Tom Kenny July 27, 2012 at 03:31 PM
Maryann, Nothing more needs to be said, I may not even scroll down and read what other people posted. OK I'll admit it, I read Beth's message and she is also "Spot On"!! I thank you both for your sanity! Tom
Reed Rothchild July 27, 2012 at 03:41 PM
I just wanted to point out that this is a complete contradiction: "Although I fully support the 24/7 policy, I vehemently resent that my tax dollars are being used to discipline other peoples' kids. Schools should be only responsible for reading, writing and 'rithmatic.....not being the moral director of children....that's the parents' job" You can't "fully support the 24/7 policy" and then state that "schools should be ONLY responsible for reading, writing and 'rithmatic" therefore you wouldn't fully support the 24/7 policy. Just saying.
Herb Hess July 27, 2012 at 03:56 PM
The two deceased children (one the son of a friend of mine) died from causes which a) could not be determined as the young man jumped off of a bridge and was not recovered for some time b) appeared in the press to be related to substance abuse.

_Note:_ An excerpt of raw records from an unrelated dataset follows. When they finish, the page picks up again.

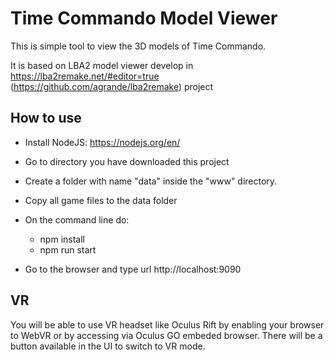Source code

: # Time Commando Model Viewer

This is simple tool to view the 3D models of Time Commando.

It is based on LBA2 model viewer develop in https://lba2remake.net/#editor=true (https://github.com/agrande/lba2remake) project

## How to use

* Install NodeJS: https://nodejs.org/en/

* Go to directory you have downloaded this project
* Create a folder with name "data" inside the "www" directory.
* Copy all game files to the data folder
* On the command line do:
    * npm install
    * npm run start
* Go to the browser and type url http://localhost:9090

## VR

You will be able to use VR headset like Oculus Rift by enabling your browser to WebVR or by accessing via Oculus GO embeded browser.
There will be a button available in the UI to switch to VR mode.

Holding them up continually as the rationale for unconstitutional laws is really an abuse of power. Haddonfield has had issues with alcohol abuse since long before I grew up here in the '60's and 70's. Our assistant principal, Mr. Elliot, confirmed anecdotally that Haddonfield had a drinking problem for the last 50 years. He told me that in the mid-1970's. I experienced and witnessed substantial underage drinking and drug-abuse growing up here and have not seen any evidence that we have eliminated this problem today. In the end I agree that schools should educate and parents should parent. To the extent that schools can support good mental and physical health among students they should do so. Outside of the school environment - a simple, clear message to parents needs to be "If you or a member of your family break the law, there will be legal consequences". Better to spend Matt Wolf's $300,000 in legal fees as well as the BOE's legal fees on resources that could help families that have issues. Unfortunately when 24/7 was instituted it was gutted by the BOE during its first test. Enforcement appears to be arbitrary and the outcome is teaching our kids that privilege and wealth can secure freedom from punishment.

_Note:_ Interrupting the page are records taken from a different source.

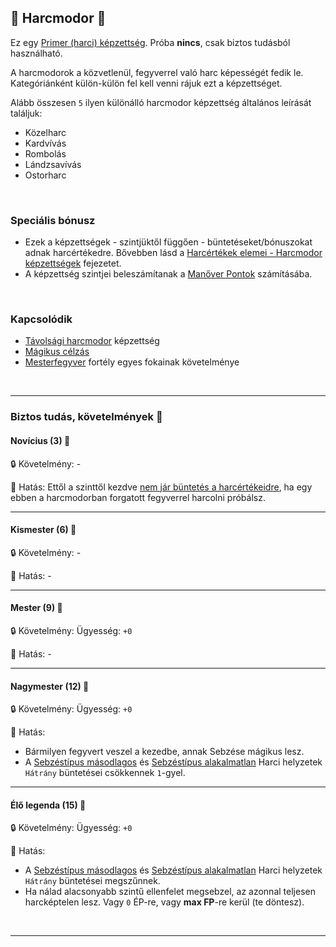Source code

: ## 🔵 Harcmodor 🔁

Ez egy [Primer (harci) képzettség](../010_09_primer_szekunder_ismeretek.md). Próba **nincs**, csak biztos tudásból használható.

A harcmodorok a közvetlenül, fegyverrel való harc képességét fedik le. Kategóriánként külön-külön fel kell venni rájuk ezt a képzettséget.

Alább összesen `5` ilyen különálló harcmodor képzettség általános leírását találjuk:
- Közelharc
- Kardvívás
- Rombolás
- Lándzsavívás
- Ostorharc

<br />

### Speciális bónusz

- Ezek a képzettségek - szintjüktől függően - büntetéseket/bónuszokat adnak harcértékedre. Bővebben lásd a [Harcértékek elemei - Harcmodor képzettségek](../062_02_harcmodor_kepzettsegek_es_bonuszaik.md) fejezetet.
- A képzettség szintjei beleszámítanak a [Manőver Pontok](../066_02_manover_pontok.md) számításába.

<br />

### Kapcsolódik

- [Távolsági harcmodor](tavolsagi_harcmodor.md) képzettség
- [Mágikus célzás](magikus_celzas.md)
- [Mesterfegyver](../fortelyok.harci/mesterfegyver.md) fortély egyes fokainak követelménye

<br />

---
### Biztos tudás, követelmények 📖

#### Novícius (3) 📖

🔒 Követelmény: -

🌟 Hatás: Ettől a szinttől kezdve [nem jár büntetés a harcértékeidre](../062_02_harcmodor_kepzettsegek_es_bonuszaik.md), ha egy ebben a harcmodorban forgatott fegyverrel harcolni próbálsz.

---
#### Kismester (6) 📖

🔒 Követelmény: -

🌟 Hatás: -

---
#### Mester (9) 📖

🔒 Követelmény: Ügyesség: `+0`

🌟 Hatás: -

---
#### Nagymester (12) 📖

🔒 Követelmény: Ügyesség: `+0`

🌟 Hatás:
- Bármilyen fegyvert veszel a kezedbe, annak Sebzése mágikus lesz.
- A [Sebzéstípus másodlagos](../065_01_harci_helyzetek.md#sebz%C3%A9st%C3%ADpus-m%C3%A1sodlagos) és [Sebzéstípus alakalmatlan](../065_01_harci_helyzetek.md#sebz%C3%A9st%C3%ADpus-alkalmatlan) Harci helyzetek `Hátrány` büntetései csökkennek `1`-gyel.

---
#### Élő legenda (15) 📖

🔒 Követelmény: Ügyesség: `+0`

🌟 Hatás:
- A [Sebzéstípus másodlagos](../065_01_harci_helyzetek.md#sebz%C3%A9st%C3%ADpus-m%C3%A1sodlagos) és [Sebzéstípus alakalmatlan](../065_01_harci_helyzetek.md#sebz%C3%A9st%C3%ADpus-alkalmatlan) Harci helyzetek `Hátrány` büntetései megszűnnek.
- Ha nálad alacsonyabb szintű ellenfelet megsebzel, az azonnal teljesen harcképtelen lesz. Vagy `0` ÉP-re, vagy **max FP**-re kerül (te döntesz).

<br />

---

Paula Thomason July 27, 2012 at 03:58 PM
Dawn.. You're clueless... If I hadn't been the subject of such organized stalking and electronic harrassment myself.. some how, poor as I am, I would have found a way to join them. The 24/7 policy needs to be abolished. The Board has ignored endless complaints and instead dragged it's feet and selectively run many children literally out of town or to drop out. It's been a shameful disgrace. These people aren't some spoiled snotty brat's... they were just blessed to be able to file suit. We haven't had the means and have instead been fodder. It is in NO WAY a frivilous suit. If they hadn't terrorized all the others.... the suit would include quite a large number. Schoolhouse to prison pipeline...selectively enforced... well intentioned overkill. If children felt free to speak and tell their horrors... naughty, naughty people.... These are children. Children do childish things. They make mistakes. They are children. Love them. Teach them. You can hold them accountable for their actions without sentencing them to what really is.. a death sentence.. for life because there is no life afterwards, only in heaven. Never forget, J.T. Haggerty.

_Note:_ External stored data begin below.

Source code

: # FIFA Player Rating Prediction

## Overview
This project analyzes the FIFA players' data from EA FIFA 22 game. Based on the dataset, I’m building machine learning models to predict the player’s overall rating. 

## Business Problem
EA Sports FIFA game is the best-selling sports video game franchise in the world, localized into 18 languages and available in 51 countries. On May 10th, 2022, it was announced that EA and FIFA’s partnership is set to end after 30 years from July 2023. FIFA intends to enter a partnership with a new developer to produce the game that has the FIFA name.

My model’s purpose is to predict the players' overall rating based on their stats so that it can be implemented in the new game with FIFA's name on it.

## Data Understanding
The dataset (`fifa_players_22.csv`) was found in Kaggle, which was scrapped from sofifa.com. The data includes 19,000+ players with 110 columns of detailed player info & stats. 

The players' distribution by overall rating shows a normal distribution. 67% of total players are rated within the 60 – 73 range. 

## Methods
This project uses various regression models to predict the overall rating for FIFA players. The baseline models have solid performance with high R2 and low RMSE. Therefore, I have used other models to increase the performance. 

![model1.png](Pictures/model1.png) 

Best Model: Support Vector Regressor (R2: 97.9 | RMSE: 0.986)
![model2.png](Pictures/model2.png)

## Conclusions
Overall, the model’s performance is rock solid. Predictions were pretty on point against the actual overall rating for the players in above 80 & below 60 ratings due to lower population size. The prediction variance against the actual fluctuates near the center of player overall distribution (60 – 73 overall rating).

Maryann Campling July 27, 2012 at 06:51 PM
Mr. Rothchild: Thanks for allowing me to clarify my position on 24/7 so that others will not be confused. I agree with the spirit of 24/7 meaning, to me at least, if you do the crime, you do the time. I know it is an archaic concept in today's progressive society, but in my opinion.....breaking the rules/laws should have consequences....period. That having been said, the parents should have enough sense to curtail their kid's privileges (sports, dances, use of the car, hanging out, etc.) What I resent is use of the school's and for that matter the Boro's resources doing the job that parents should be doing. I doubt any (over)taxpaying resident would disgree with that.